━━ Materials provided ━━

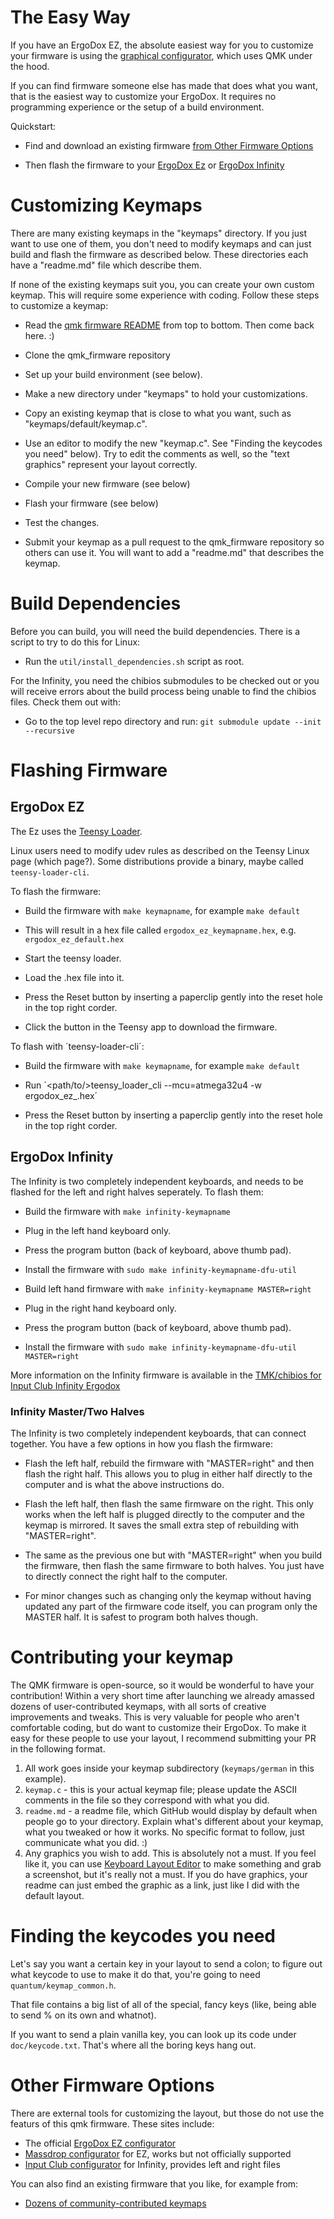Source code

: # The Easy Way

If you have an ErgoDox EZ, the absolute easiest way for you to customize your firmware is using the [graphical configurator](http://configure.ergodox-ez.com), which uses QMK under the hood.

If you can find firmware someone else has made that does what you want, that
is the easiest way to customize your ErgoDox.  It requires no programming
experience or the setup of a build environment.

Quickstart:

  - Find and download an existing firmware
    [from Other Firmware Options](#other-firmware-options)

  - Then flash the firmware to your [ErgoDox Ez](#ergodox-ez)
    or [ErgoDox Infinity](#ergodox-infinity)

# Customizing Keymaps

There are many existing keymaps in the "keymaps" directory.  If you just want
to use one of them, you don't need to modify keymaps and can just build and
flash the firmware as described below.  These directories each have a
"readme.md" file which describe them.

If none of the existing keymaps suit you, you can create your own custom
keymap.  This will require some experience with coding.  Follow these steps
to customize a keymap:

  - Read the [qmk firmware README](https://github.com/jackhumbert/qmk_firmware) from top to bottom.  Then come back here.  :)

  - Clone the qmk_firmware repository

  - Set up your build environment (see below).

  - Make a new directory under "keymaps" to hold your customizations.

  - Copy an existing keymap that is close to what you want, such as
    "keymaps/default/keymap.c".

  - Use an editor to modify the new "keymap.c".  See "Finding the keycodes you
    need" below).  Try to edit the comments as well, so the "text graphics"
    represent your layout correctly.

  - Compile your new firmware (see below)

  - Flash your firmware (see below)

  - Test the changes.

  - Submit your keymap as a pull request to the qmk_firmware repository so
    others can use it.  You will want to add a "readme.md" that describes the
    keymap.

# Build Dependencies

Before you can build, you will need the build dependencies.  There is a script
to try to do this for Linux:

  - Run the `util/install_dependencies.sh` script as root.

For the Infinity, you need the chibios submodules to be checked out or you
will receive errors about the build process being unable to find the chibios
files.  Check them out with:

  - Go to the top level repo directory and run: `git submodule update --init --recursive`

# Flashing Firmware

## ErgoDox EZ

The Ez uses the [Teensy Loader](https://www.pjrc.com/teensy/loader.html).

Linux users need to modify udev rules as described on the Teensy Linux page (which page?).
Some distributions provide a binary, maybe called `teensy-loader-cli`.

To flash the firmware:

  - Build the firmware with `make keymapname`, for example `make default`

  - This will result in a hex file called `ergodox_ez_keymapname.hex`, e.g.
    `ergodox_ez_default.hex`

  - Start the teensy loader.

  - Load the .hex file into it.

  - Press the Reset button by inserting a paperclip gently into the reset hole
    in the top right corder.

  - Click the button in the Teensy app to download the firmware.

To flash with ´teensy-loader-cli´:

  - Build the firmware with `make keymapname`, for example `make default`

  - Run ´<path/to/>teensy_loader_cli --mcu=atmega32u4 -w ergodox_ez_<keymap>.hex´

  - Press the Reset button by inserting a paperclip gently into the reset hole
    in the top right corder.

## ErgoDox Infinity

The Infinity is two completely independent keyboards, and needs to be flashed
for the left and right halves seperately.  To flash them:

  - Build the firmware with `make infinity-keymapname`

  - Plug in the left hand keyboard only.

  - Press the program button (back of keyboard, above thumb pad).

  - Install the firmware with `sudo make infinity-keymapname-dfu-util`

  - Build left hand firmware with `make infinity-keymapname MASTER=right`

  - Plug in the right hand keyboard only.

  - Press the program button (back of keyboard, above thumb pad).

  - Install the firmware with `sudo make infinity-keymapname-dfu-util MASTER=right`

More information on the Infinity firmware is available in the [TMK/chibios for
Input Club Infinity Ergodox](https://github.com/fredizzimo/infinity_ergodox/blob/master/README.md)

### Infinity Master/Two Halves

The Infinity is two completely independent keyboards, that can connect together.
You have a few options in how you flash the firmware:

- Flash the left half, rebuild the firmware with "MASTER=right" and then flash
  the right half.  This allows you to plug in either half directly to the
  computer and is what the above instructions do.

- Flash the left half, then flash the same firmware on the right.  This only
  works when the left half is plugged directly to the computer and the keymap
  is mirrored.  It saves the small extra step of rebuilding with
  "MASTER=right".

- The same as the previous one but with "MASTER=right" when you build the
  firmware, then flash the same firmware to both halves.  You just have to
  directly connect the right half to the computer.

- For minor changes such as changing only the keymap without having updated
  any part of the firmware code itself, you can program only the MASTER half.
  It is safest to program both halves though.

# Contributing your keymap

The QMK firmware is open-source, so it would be wonderful to have your contribution! Within a very short time after launching we already amassed dozens of user-contributed keymaps, with all sorts of creative improvements and tweaks. This is very valuable for people who aren't comfortable coding, but do want to customize their ErgoDox. To make it easy for these people to use your layout, I recommend submitting your PR in the following format.

1. All work goes inside your keymap subdirectory (`keymaps/german` in this example).
2. `keymap.c` - this is your actual keymap file; please update the ASCII comments in the file so they correspond with what you did.
3. `readme.md` - a readme file, which GitHub would display by default when people go to your directory. Explain what's different about your keymap, what you tweaked or how it works. No specific format to follow, just communicate what you did. :)
4. Any graphics you wish to add. This is absolutely not a must. If you feel like it, you can use [Keyboard Layout Editor](http://keyboard-layout-editor.com) to make something and grab a screenshot, but it's really not a must. If you do have graphics, your readme can just embed the graphic as a link, just like I did with the default layout.

# Finding the keycodes you need

Let's say you want a certain key in your layout to send a colon; to figure out what keycode to use to make it do that, you're going to need `quantum/keymap_common.h`.

That file contains a big list of all of the special, fancy keys (like, being able to send % on its own and whatnot).

If you want to send a plain vanilla key, you can look up its code under `doc/keycode.txt`. That's where all the boring keys hang out.

# Other Firmware Options

There are external tools for customizing the layout, but those do not use
the featurs of this qmk firmware.  These sites include:

  - The official [ErgoDox EZ configurator](http://configure.ergodox-ez.com)
  - [Massdrop configurator](https://keyboard-configurator.massdrop.com/ext/ergodox) for EZ, works but not officially supported
  - [Input Club configurator](https://input.club/configurator-ergodox) for Infinity, provides left and right files

You can also find an existing firmware that you like, for example from:

  - [Dozens of community-contributed keymaps](http://qmk.fm/keyboards/ergodox/)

━━━

What the task asks - Copy out the lines beginning at the one that contains "4. Any graphics". Stop at the final line of the data, and include it.

Answer below -
4. Any graphics you wish to add. This is absolutely not a must. If you feel like it, you can use [Keyboard Layout Editor](http://keyboard-layout-editor.com) to make something and grab a screenshot, but it's really not a must. If you do have graphics, your readme can just embed the graphic as a link, just like I did with the default layout.

# Finding the keycodes you need

Let's say you want a certain key in your layout to send a colon; to figure out what keycode to use to make it do that, you're going to need `quantum/keymap_common.h`.

That file contains a big list of all of the special, fancy keys (like, being able to send % on its own and whatnot).

If you want to send a plain vanilla key, you can look up its code under `doc/keycode.txt`. That's where all the boring keys hang out.

# Other Firmware Options

There are external tools for customizing the layout, but those do not use
the featurs of this qmk firmware.  These sites include:

  - The official [ErgoDox EZ configurator](http://configure.ergodox-ez.com)
  - [Massdrop configurator](https://keyboard-configurator.massdrop.com/ext/ergodox) for EZ, works but not officially supported
  - [Input Club configurator](https://input.club/configurator-ergodox) for Infinity, provides left and right files

You can also find an existing firmware that you like, for example from:

  - [Dozens of community-contributed keymaps](http://qmk.fm/keyboards/ergodox/)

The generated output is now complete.